La curvatura de una espalda. El brillo de unos ojos. La expresividad de ciertas palabras. La manera, el estilo en los movimientos y en la ropa pueden desencadenar tormentas inesperadas.
La gente se enamora. Se lanza a la pileta con el último suspiro y espera que abajo todavía quede el agua suficiente para salir con la boca abierta hacia una nueva bocanada.
La ciencia no ha descifrado aun los laberintos de esta extrañísima forma de suicidio. Estas ganas de tenerlo todo bajo el riesgo de, al final, no obtener nada. No hay sortilegio. No hay conjuro que pueda contener la vocación por perderse, por apostar hasta los botones en un deseo, que albergamos los seres humanos.

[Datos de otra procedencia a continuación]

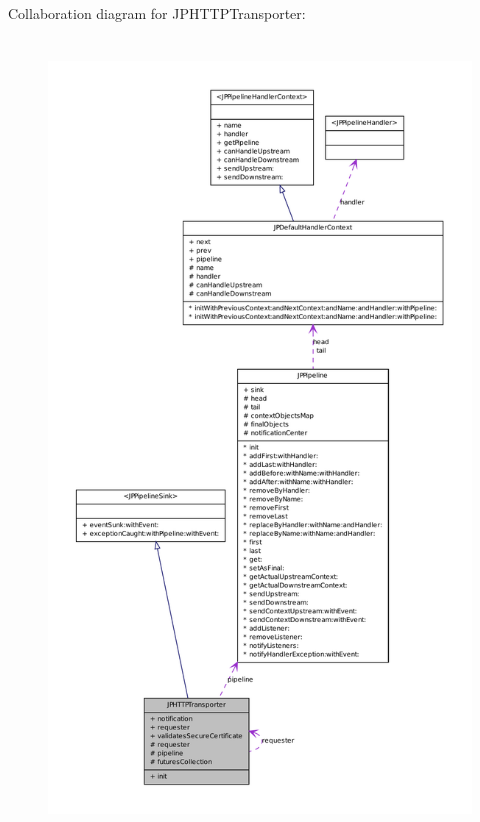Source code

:Collaboration diagram for JPHTTPTransporter:\nopagebreak
\begin{figure}[H]
\begin{center}
\leavevmode
\includegraphics[height=600pt]{a00104}
\end{center}
\end{figure}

Me he enterado ayer que los simios se matan unos a otros con el propósito de expandir su territorio. Una compañera de redacción me apunta que protegiendo lo suyo también los leones cometen sus pecados. Ya ven, en la parada del crimen humanos y bestias interpretan la sinfonía de la sangre.
Sin embargo, estoy convencido de que sólo nosotros somos capaces de perder la cabeza por amor. Y mejor no preguntes «de qué hablamos cuando hablamos de amor».

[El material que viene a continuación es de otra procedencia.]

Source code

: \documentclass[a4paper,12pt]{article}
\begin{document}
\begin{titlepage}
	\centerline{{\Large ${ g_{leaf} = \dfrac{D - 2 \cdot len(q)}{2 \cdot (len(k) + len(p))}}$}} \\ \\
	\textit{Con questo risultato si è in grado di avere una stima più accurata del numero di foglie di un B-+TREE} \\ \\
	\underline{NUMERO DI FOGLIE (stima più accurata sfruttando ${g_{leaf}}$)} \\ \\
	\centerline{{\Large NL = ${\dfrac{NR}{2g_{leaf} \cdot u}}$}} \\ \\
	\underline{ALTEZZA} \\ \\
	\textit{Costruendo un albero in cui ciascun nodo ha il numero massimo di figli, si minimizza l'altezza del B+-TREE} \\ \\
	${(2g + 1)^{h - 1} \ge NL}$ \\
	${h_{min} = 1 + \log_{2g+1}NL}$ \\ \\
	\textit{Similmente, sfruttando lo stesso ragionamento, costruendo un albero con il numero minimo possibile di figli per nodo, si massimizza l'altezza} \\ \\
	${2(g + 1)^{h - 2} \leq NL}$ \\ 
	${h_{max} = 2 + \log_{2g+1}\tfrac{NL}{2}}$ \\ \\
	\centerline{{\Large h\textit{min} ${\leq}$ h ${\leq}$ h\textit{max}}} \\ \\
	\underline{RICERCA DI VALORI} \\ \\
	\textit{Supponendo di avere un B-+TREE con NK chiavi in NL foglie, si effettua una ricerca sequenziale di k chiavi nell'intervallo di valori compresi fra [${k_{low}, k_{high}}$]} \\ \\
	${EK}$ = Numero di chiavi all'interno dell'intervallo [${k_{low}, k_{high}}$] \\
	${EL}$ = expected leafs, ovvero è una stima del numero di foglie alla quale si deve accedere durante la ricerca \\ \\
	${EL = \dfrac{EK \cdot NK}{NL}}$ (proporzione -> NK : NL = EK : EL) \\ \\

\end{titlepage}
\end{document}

El asunto es que lo hacemos, nos estregamos. Regalamos el alma en bandeja de plata. Abrimos bien grande la puerta, de par en par, y todo lo que somos, todo lo que nos constituye, todo lo que nos define, sale corriendo hacia el objeto de la pasión.

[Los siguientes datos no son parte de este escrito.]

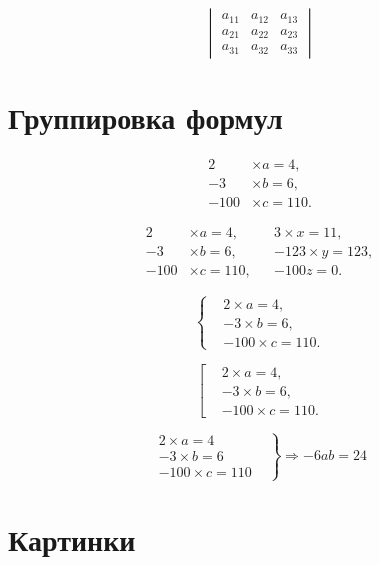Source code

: \documentclass[a4paper,12pt]{article} %
\begin{document}
\[ \begin{vmatrix}
a_{11} & a_{12} & a_{13} \\
a_{21} & a_{22} & a_{23} \\
a_{31} & a_{32} & a_{33}
\end{vmatrix} \]

\section{Группировка формул}

\begin{equation}
\begin{aligned}
2 &\times a=4,\\
-3 &\times b = 6,\\
-100 &\times c = 110.
\end{aligned}
\end{equation}

\begin{equation}
\begin{aligned}
2 &\times a=4, & &3 \times x=11,\\
-3 &\times b = 6, & &-123 \times y =123,\\
-100 &\times c = 110, & &-100z=0. 
\end{aligned}
\end{equation}

\[  \left\{
\begin{aligned}
&2 \times a=4,\\
&-3 \times b = 6,\\
&-100 \times c = 110.
\end{aligned} \right.
\]

\[  \left[
\begin{aligned}
&2 \times a=4,\\
&-3 \times b = 6,\\
&-100 \times c = 110.
\end{aligned} \right.
\]

\[  \left.
\begin{aligned}
2 \times a=4&\\
-3 \times b = 6&\\
-100 \times c = 110&
\end{aligned} \right\} \Rightarrow -6ab=24
\]

\section{Картинки}
\end{document}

Un angelito tierno, inocente y un poco tontolín nos avisa: «mirá que que podría salir mal».
¿Importa?. Aquí no hay espacio para el regateo. No hay dignidad que aguante. Este infierno posee su propio paraíso. Los ingredientes en juego, tanto nos hieren como curan la herida. O anestesian el dolor. En cada beso se conjuga un verbo distinto y se reinventa la vida proyectándose hacia más vida.
Quien no se ha enamorado no ha vivido.
¿Podrás encontrar a alguien más solo que al enamorado de un imposible?. Enamorado y rechazado. Que odioso resulta. Que incómoda sensación se nos queda pegada al cuerpo. Pero, ya lo dicen los piojos: «hay tanta belleza tirada en la mesa, desnuda toda rebalsada».
Como es obvio, desconozco la cura para tan terrible mal. Aunque, desde hace unos años, tengo la teoría, y creo fervientemente en ella, de que no nos enamoramos para el otro ni siquiera del otro, sino que lo hacemos en función de nosotros mismos. Amamos, o lo que sea que esto signifique, para testificar que la maravillosa energía vive bajo nuestra piel. Que arbitramos un don. Que con fanatismo y desmesura podemos de testificar que, si, estamos listos para patear el tablero del universo y hacer el click. A un milímetro de provocar el Big Bang, una vez más.
No por nada enamorados es como se hacen los hijos y se escriben las poesías.